Show HN: Program that reads for you: free online Summarizer - jennypolnir
http://esapi.intellexer.com/Summarizer
======
mswen
I ran a named entity extractor on the following URL

[http://computationalimagination.com/article_empirical_questi...](http://computationalimagination.com/article_empirical_question.php)

The opening of this article has several entities that are easy for a human to
parse out and the Summarizer did OK but still well behind a human.

"That's an empirical question! I was walking down Church Street toward Coffman
Union on the U of Minnesota campus, shooting the breeze and arguing with a
fellow grad student when I first heard those words from Bill. Bill [William D.
Wells] had recently been lured out of semi-retirement from the advertising
agency DDB Needham and back into academia."

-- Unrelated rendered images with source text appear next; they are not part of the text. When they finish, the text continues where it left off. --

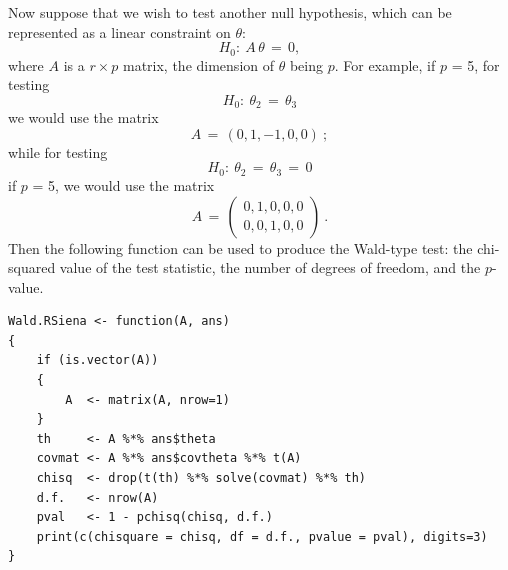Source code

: \documentclass[a4paper,fleqn,11pt]{article}
\newcommand{\+}{\, + \,}
\begin{document}
Now suppose that we wish to test another null hypothesis,
which can be represented as a linear constraint on $\theta$:
\[
H_0 : \ A\,\theta \,=\, 0 ,
\]
where $A$ is a $r \times p$ matrix, the dimension of $\theta$ being $p$.
For example, if $p$ = 5, for testing
\[
H_0 : \ \theta_2 \,=\, \theta_3
\]
we would use the matrix
\[
   A \,=\, (0, 1, -1, 0, 0) \ ;
\]
while for testing
\[
H_0 : \ \theta_2 \,=\, \theta_3 \,=\, 0
\]
if $p$ = 5, we would use the matrix
\[
   A \,=\, \left( \begin{array}{l} 0, 1, 0, 0, 0 \\
                                   0, 0, 1, 0, 0
                  \end{array} \right) \ .
\]
Then the following function can be used to produce
the Wald-type test: the chi-squared value of the
test statistic, the number of degrees of freedom, and the $p$-value.
\begin{verbatim}
Wald.RSiena <- function(A, ans)
{
    if (is.vector(A))
    {
        A  <- matrix(A, nrow=1)
    }
    th     <- A %*% ans$theta
    covmat <- A %*% ans$covtheta %*% t(A)
    chisq  <- drop(t(th) %*% solve(covmat) %*% th)
    d.f.   <- nrow(A)
    pval   <- 1 - pchisq(chisq, d.f.)
    print(c(chisquare = chisq, df = d.f., pvalue = pval), digits=3)
}
\end{verbatim}
\end{document}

Intellexer missed the common U as a sign for University particularly when
followed by "of" and either another capital letter such as "U of M" or as in
the case above "U of Minnesota" the name of a place.

It did capture Coffman Union, Minnesota and Church Street as locations. Which
is technically correct but because it didn't recognized U of Minnesota campus
as a broader location it cannot place Coffman Union and Church Street as sub
locations within a larger entity.

The "Clusterizer" identified some reasonable clusters, really more like a list
of important key words.

The "Summarizer" which seems to just try to find the best summary sentences
from within the text and present them was a very mixed bag. Of the 10
sentences it picked 6 were good and 4 were clear misses in terms of picking
out good summary sentences.

Overall not bad. But also not surprisingly good. For comparison - I used this
same article as a test of the IBM Watson NLP API for entity extraction a few
months ago and Intellexer did a little bit better.